Saved data entries:
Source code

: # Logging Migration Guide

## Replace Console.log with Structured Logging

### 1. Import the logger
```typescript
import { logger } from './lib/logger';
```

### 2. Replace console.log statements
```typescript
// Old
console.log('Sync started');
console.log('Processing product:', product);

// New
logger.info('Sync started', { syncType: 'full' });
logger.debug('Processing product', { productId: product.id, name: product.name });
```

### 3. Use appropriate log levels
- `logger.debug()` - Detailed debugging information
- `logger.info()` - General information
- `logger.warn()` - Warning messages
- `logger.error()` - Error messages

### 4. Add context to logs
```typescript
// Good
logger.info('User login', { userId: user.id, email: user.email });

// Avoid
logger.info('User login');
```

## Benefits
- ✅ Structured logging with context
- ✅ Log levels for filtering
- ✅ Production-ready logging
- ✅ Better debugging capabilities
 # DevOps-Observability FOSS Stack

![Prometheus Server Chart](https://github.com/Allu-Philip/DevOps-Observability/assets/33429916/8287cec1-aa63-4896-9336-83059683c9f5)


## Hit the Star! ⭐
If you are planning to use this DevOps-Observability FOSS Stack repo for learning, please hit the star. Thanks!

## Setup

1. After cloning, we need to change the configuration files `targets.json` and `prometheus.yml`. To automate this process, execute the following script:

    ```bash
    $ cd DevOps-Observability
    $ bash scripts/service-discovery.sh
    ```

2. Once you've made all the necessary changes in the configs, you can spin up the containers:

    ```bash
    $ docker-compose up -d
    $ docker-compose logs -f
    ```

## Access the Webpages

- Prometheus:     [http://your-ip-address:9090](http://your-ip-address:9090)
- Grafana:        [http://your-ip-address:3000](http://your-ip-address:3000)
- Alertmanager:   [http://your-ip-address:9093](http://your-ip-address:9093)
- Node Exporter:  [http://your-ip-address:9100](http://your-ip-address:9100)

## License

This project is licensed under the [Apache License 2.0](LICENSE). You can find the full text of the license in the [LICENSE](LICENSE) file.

**What you are asked to do:** Return the entries above word for word.

**Reply:**
Source code

: # Logging Migration Guide

## Replace Console.log with Structured Logging

### 1. Import the logger
```typescript
import { logger } from './lib/logger';
```

### 2. Replace console.log statements
```typescript
// Old
console.log('Sync started');
console.log('Processing product:', product);

// New
logger.info('Sync started', { syncType: 'full' });
logger.debug('Processing product', { productId: product.id, name: product.name });
```

### 3. Use appropriate log levels
- `logger.debug()` - Detailed debugging information
- `logger.info()` - General information
- `logger.warn()` - Warning messages
- `logger.error()` - Error messages

### 4. Add context to logs
```typescript
// Good
logger.info('User login', { userId: user.id, email: user.email });

// Avoid
logger.info('User login');
```

## Benefits
- ✅ Structured logging with context
- ✅ Log levels for filtering
- ✅ Production-ready logging
- ✅ Better debugging capabilities
 # DevOps-Observability FOSS Stack

![Prometheus Server Chart](https://github.com/Allu-Philip/DevOps-Observability/assets/33429916/8287cec1-aa63-4896-9336-83059683c9f5)


## Hit the Star! ⭐
If you are planning to use this DevOps-Observability FOSS Stack repo for learning, please hit the star. Thanks!

## Setup

1. After cloning, we need to change the configuration files `targets.json` and `prometheus.yml`. To automate this process, execute the following script:

    ```bash
    $ cd DevOps-Observability
    $ bash scripts/service-discovery.sh
    ```

2. Once you've made all the necessary changes in the configs, you can spin up the containers:

    ```bash
    $ docker-compose up -d
    $ docker-compose logs -f
    ```

## Access the Webpages

- Prometheus:     [http://your-ip-address:9090](http://your-ip-address:9090)
- Grafana:        [http://your-ip-address:3000](http://your-ip-address:3000)
- Alertmanager:   [http://your-ip-address:9093](http://your-ip-address:9093)
- Node Exporter:  [http://your-ip-address:9100](http://your-ip-address:9100)

## License

This project is licensed under the [Apache License 2.0](LICENSE). You can find the full text of the license in the [LICENSE](LICENSE) file.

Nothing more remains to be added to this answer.